By giving these individual bits of logic names, it is much easier to understand what the program is doing.

buffering with arrays

This code will work, and it helpfully separates concerns like ‘how big is our room’ from ‘what characters do you use to draw a room’. However, it’s not going to be a good basis for making a game on, because we can’t easily put anything in this room, we can’t easily draw more than one room, and it also may be inefficient to make so many calls to print!, each of which potentially has to bring in a lot of extra machinery. We could theoretically add checks like ‘is there a character in this square’, but that’s going to make our code quite convoluted.

It would be much better if we could have a kind of ‘working area’ where we draw the rooms and characters as separate operations, and then print the whole thing out at once.

Which is a wonderful excuse to introduce array types!

a third orb to ponder

You can clear the console by running

print!("{esc}c", esc = 27 as char);

which sends a special ‘control character’ signal which instructs the console to clear itself. (How do I know that?

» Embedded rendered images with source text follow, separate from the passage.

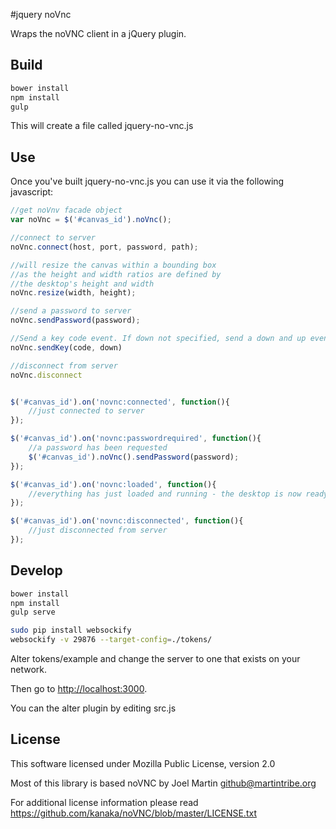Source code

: #jquery noVnc

Wraps the noVNC client in a jQuery plugin.

## Build

```bash
bower install
npm install
gulp
```

This will create a file called jquery-no-vnc.js

## Use

Once you've built jquery-no-vnc.js you can use it via the following javascript:

```javascript
//get noVnv facade object
var noVnc = $('#canvas_id').noVnc();

//connect to server
noVnc.connect(host, port, password, path);

//will resize the canvas within a bounding box 
//as the height and width ratios are defined by
//the desktop's height and width
noVnc.resize(width, height);

//send a password to server
noVnc.sendPassword(password);

//Send a key code event. If down not specified, send a down and up event.
noVnc.sendKey(code, down)

//disconnect from server
noVnc.disconnect


$('#canvas_id').on('novnc:connected', function(){
	//just connected to server
});

$('#canvas_id').on('novnc:passwordrequired', function(){
	//a password has been requested
	$('#canvas_id').noVnc().sendPassword(password);
});

$('#canvas_id').on('novnc:loaded', function(){
	//everything has just loaded and running - the desktop is now ready for use
});

$('#canvas_id').on('novnc:disconnected', function(){
	//just disconnected from server
});


```

## Develop

```bash
bower install
npm install
gulp serve
```

```bash
sudo pip install websockify
websockify -v 29876 --target-config=./tokens/
```

Alter tokens/example and change the server to one that exists on your network.

Then go to [http://localhost:3000](http://localhost:3000).

You can the alter plugin by editing src.js


## License

This software licensed under Mozilla Public License, version 2.0

Most of this library is based noVNC by Joel Martin <github@martintribe.org>

For additional license information please read https://github.com/kanaka/noVNC/blob/master/LICENSE.txt


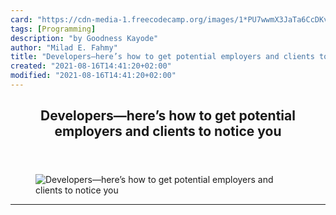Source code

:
 ```yaml
---
card: "https://cdn-media-1.freecodecamp.org/images/1*PU7wwmX3JaTa6CcDKvSwpA.jpeg"
tags: [Programming]
description: "by Goodness Kayode"
author: "Milad E. Fahmy"
title: "Developers—here’s how to get potential employers and clients to notice you"
created: "2021-08-16T14:41:20+02:00"
modified: "2021-08-16T14:41:20+02:00"
---
```

<div class="site-wrapper">
<main id="site-main" class="site-main outer">
<div class="inner">
<article class="post-full post tag-programming tag-technology tag-tech tag-jobs tag-life-lessons ">
<header class="post-full-header">
<h1 class="post-full-title">Developers—here’s how to get potential employers and clients to notice you</h1>
</header>
<figure class="post-full-image">
<picture>
<source media="(max-width: 700px)" sizes="1px" srcset="data:image/gif;base64,R0lGODlhAQABAIAAAAAAAP///yH5BAEAAAAALAAAAAABAAEAAAIBRAA7 1w">
<source media="(min-width: 701px)" sizes="(max-width: 800px) 400px,
(max-width: 1170px) 700px,
1400px" srcset="https://cdn-media-1.freecodecamp.org/images/1*PU7wwmX3JaTa6CcDKvSwpA.jpeg 300w,
https://cdn-media-1.freecodecamp.org/images/1*PU7wwmX3JaTa6CcDKvSwpA.jpeg 600w,
https://cdn-media-1.freecodecamp.org/images/1*PU7wwmX3JaTa6CcDKvSwpA.jpeg 1000w,
https://cdn-media-1.freecodecamp.org/images/1*PU7wwmX3JaTa6CcDKvSwpA.jpeg 2000w">
<img onerror="this.style.display='none'" src="https://cdn-media-1.freecodecamp.org/images/1*PU7wwmX3JaTa6CcDKvSwpA.jpeg" alt="Developers—here’s how to get potential employers and clients to notice you">
</picture>
</figure>
<section class="post-full-content">
<div class="post-content medium-migrated-article">
</div>
<hr>
</section>
</article>
</div>
</main>
</div>
<!-- Google Tag Manager (noscript) -->
<!-- End Google Tag Manager (noscript) -->
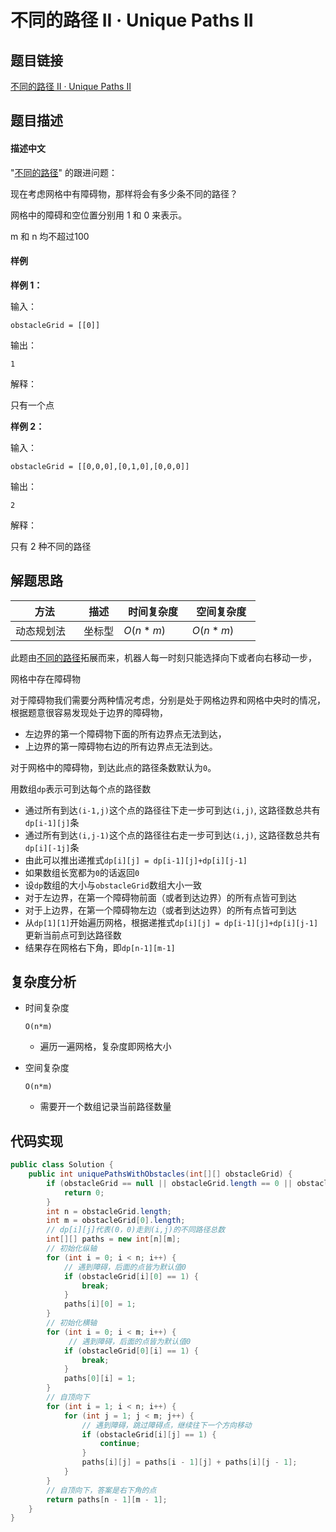 
#  不同的路径 II · Unique Paths II

## 题目链接

[不同的路径 II · Unique Paths II](https://www.jiuzhang.com/problem/unique-paths-ii/)

## 题目描述

#### 描述中文

"[不同的路径](http://www.lintcode.com/problem/unique-paths/)" 的跟进问题：

现在考虑网格中有障碍物，那样将会有多少条不同的路径？

网格中的障碍和空位置分别用 1 和 0 来表示。

m 和 n 均不超过100

#### 样例

**样例 1：**

输入：

```
obstacleGrid = [[0]]
```

输出：

```
1
```

解释：

只有一个点

**样例 2：**

输入：

```
obstacleGrid = [[0,0,0],[0,1,0],[0,0,0]]
```

输出：

```
2
```

解释：

只有 2 种不同的路径

## 解题思路

| <div style="width:70pt">方法</div>  |描述 |<div style="width:70pt">时间复杂度</div> |<div style="width:70pt">空间复杂度</div>|
|---|---|---|---|
|  动态规划法 | 坐标型  | $O(n*m)$ |$O(n*m)$|

此题由[不同的路径](newnotes/leetcode/不同的路径)拓展而来，机器人每一时刻只能选择向下或者向右移动一步，

网格中存在障碍物

对于障碍物我们需要分两种情况考虑，分别是处于网格边界和网格中央时的情况，根据题意很容易发现处于边界的障碍物，

- 左边界的第一个障碍物下面的所有边界点无法到达，
- 上边界的第一障碍物右边的所有边界点无法到达。

对于网格中的障碍物，到达此点的路径条数默认为`0`。

用数组`dp`表示可到达每个点的路径数

- 通过所有到达`(i-1,j)`这个点的路径往下走一步可到达`(i,j)`, 这路径数总共有`dp[i-1][j]`条
- 通过所有到达`(i,j-1)`这个点的路径往右走一步可到达`(i,j)`, 这路径数总共有`dp[i][-1j]`条
- 由此可以推出递推式`dp[i][j] = dp[i-1][j]+dp[i][j-1]`
- 如果数组长宽都为`0`的话返回`0`
- 设`dp`数组的大小与`obstacleGrid`数组大小一致
- 对于左边界，在第一个障碍物前面（或者到达边界）的所有点皆可到达
- 对于上边界，在第一个障碍物左边（或者到达边界）的所有点皆可到达
- 从`dp[1][1]`开始遍历网格，根据递推式`dp[i][j] = dp[i-1][j]+dp[i][j-1]`更新当前点可到达路径数
- 结果存在网格右下角，即`dp[n-1][m-1]`

## 复杂度分析

- 时间复杂度

  ```
  O(n*m)
  ```

  - 遍历一遍网格，复杂度即网格大小

- 空间复杂度

  ```
  O(n*m)
  ```

  - 需要开一个数组记录当前路径数量

## 代码实现

```java
public class Solution {
    public int uniquePathsWithObstacles(int[][] obstacleGrid) {
        if (obstacleGrid == null || obstacleGrid.length == 0 || obstacleGrid[0].length == 0) {
            return 0;
        }
        int n = obstacleGrid.length;
        int m = obstacleGrid[0].length;
        // dp[i][j]代表(0，0)走到(i,j)的不同路径总数
        int[][] paths = new int[n][m];
        // 初始化纵轴
        for (int i = 0; i < n; i++) {
            // 遇到障碍，后面的点皆为默认值0
            if (obstacleGrid[i][0] == 1) {
                break;
            } 
            paths[i][0] = 1;
        }
        // 初始化横轴
        for (int i = 0; i < m; i++) {
             // 遇到障碍，后面的点皆为默认值0
            if (obstacleGrid[0][i] == 1) {
                break; 
            }    
            paths[0][i] = 1; 
        }
        // 自顶向下
        for (int i = 1; i < n; i++) {
            for (int j = 1; j < m; j++) {
                // 遇到障碍，跳过障碍点，继续往下一个方向移动
                if (obstacleGrid[i][j] == 1) {
                    continue;
                } 
                paths[i][j] = paths[i - 1][j] + paths[i][j - 1];
            }
        }
        // 自顶向下，答案是右下角的点
        return paths[n - 1][m - 1];
    }
}
```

I googled ‘rust clear console’ and found a Stack Overflow thread which provided various answers; this one worked.)

You can also run this code to make the program wait:

std::thread::sleep(std::time::Duration::from_millis(1000/60));

which will make the program stop doing anything for 1/60 seconds. (Don’t worry for now about all this :: stuff: that’s just a way of looking up names. We’ll cover it more later.)

Using these two commands, and an extra loop, can you make an animation which causes the room to expand?